Task prompt: The pictures do not go in the copy. Reproduce the rest of the entries exactly.

Records for this task:
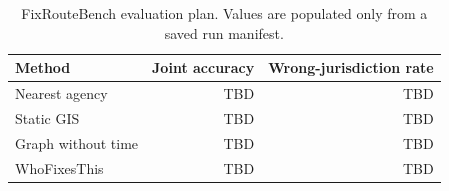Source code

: \begin{table}[t]
\centering
\caption{FixRouteBench evaluation plan. Values are populated only from a saved run manifest.}
\begin{tabular}{lrr}
\toprule
Method & Joint accuracy & Wrong-jurisdiction rate \\
\midrule
Nearest agency & TBD & TBD \\
Static GIS & TBD & TBD \\
Graph without time & TBD & TBD \\
WhoFixesThis & TBD & TBD \\
\bottomrule
\end{tabular}
\end{table}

Written response:
Source code

: \begin{table}[t]
\centering
\caption{FixRouteBench evaluation plan. Values are populated only from a saved run manifest.}
\begin{tabular}{lrr}
\toprule
Method & Joint accuracy & Wrong-jurisdiction rate \\
\midrule
Nearest agency & TBD & TBD \\
Static GIS & TBD & TBD \\
Graph without time & TBD & TBD \\
WhoFixesThis & TBD & TBD \\
\bottomrule
\end{tabular}
\end{table}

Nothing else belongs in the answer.